Russia needs to cut government spending in preparation for prolonged low oil prices, the World Bank said Wednesday, predicting an economic contraction would be longer and deeper than previously forecast.
In a biannual report on the Russian economy, the World Bank forecast gross domestic product would contract by 3.8 percent this year and 0.6 percent next year in its baseline scenario.
In June it had forecast a 2.7 percent contraction in 2015 and a 0.7 percent rise next year.
The latest report said Russian authorities had taken steps that appeared to have stabilized the economy, including floating the exchange rate and measures to support the financial sector.

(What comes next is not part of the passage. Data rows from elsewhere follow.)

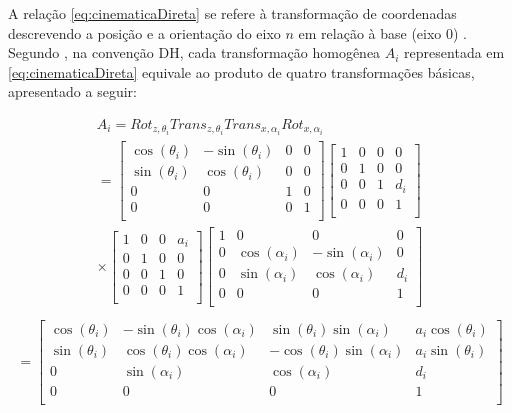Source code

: A relação \eqref{eq:cinematicaDireta} se refere à transformação de coordenadas descrevendo 
a posição e a orientação do eixo $n$ em relação à base (eixo $0$) \cite{siciliano}. Segundo
, na convenção DH, cada transformação homogênea $A_i$ representada em
\eqref{eq:cinematicaDireta} equivale ao produto de quatro transformações básicas, apresentado a seguir:

\begin{equation*}
  \begin{gathered}
    A_i = Rot_{z,\theta_i}Trans_{z,\theta_i}Trans_{x,\alpha_i}Rot_{x,\alpha_i} \\[0.5cm]
    =\begin{bmatrix}
     \cos(\theta_i) & -\sin(\theta_i) & 0 & 0 \\
     \sin(\theta_i) & \cos(\theta_i) & 0 & 0 \\
     0 & 0 & 1 & 0 \\
     0 & 0 & 0 & 1 \\
    \end{bmatrix}
    \begin{bmatrix}
     1 & 0 & 0 & 0 \\
     0 & 1 & 0 & 0 \\
     0 & 0 & 1 & d_i \\
     0 & 0 & 0 & 1 \\
    \end{bmatrix} \\
    \times \begin{bmatrix}
     1 & 0 & 0 & a_i \\
     0 & 1 & 0 & 0 \\
     0 & 0 & 1 & 0 \\
     0 & 0 & 0 & 1 \\
    \end{bmatrix}
    \begin{bmatrix}
     1 & 0 & 0 & 0 \\
     0 & \cos(\alpha_i) & -\sin(\alpha_i) & 0 \\
     0 & \sin(\alpha_i) & \cos(\alpha_i) & d_i \\
     0 & 0 & 0 & 1 \\
    \end{bmatrix} \\
  \end{gathered}
\end{equation*}
\begin{equation}
  \begin{gathered}
    =
    \begin{bmatrix}
     \cos(\theta_i) & -\sin(\theta_i)\cos(\alpha_i) & \sin(\theta_i)\sin(\alpha_i) & a_i\cos(\theta_i) \\
     \sin(\theta_i) & \cos(\theta_i)\cos(\alpha_i) & -\cos(\theta_i)\sin(\alpha_i) & a_i\sin(\theta_i) \\
     0 & \sin(\alpha_i) & \cos(\alpha_i) & d_i \\
     0 & 0 & 0 & 1 \\
    \end{bmatrix}
  \end{gathered}
  \label{eq:matTransHomog}
\end{equation}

But the bank was concerned about the state of public finances, which have been hit by the fall in oil prices.
"Maintaining fiscal sustainability will become an especially pressing challenge as low oil prices deplete fiscal buffers, and this will necessitate difficult policy choices," it said.
Fiscal reserves are not sufficient to cover successive budget deficits and prolonged low oil prices "will necessitate a significant expenditure adjustment in 2016 and beyond," the World Bank said.
The report comes as Russia's government is finalizing its budget for next year, with painful expenditure cuts to areas such as pensions facing political obstacles.
The World Bank called for broader economic reforms to boost business confidence and investment.
"A failure to adopt sufficiently deep and sustained structural reforms could leave the country trapped in low-growth equilibrium," it warned.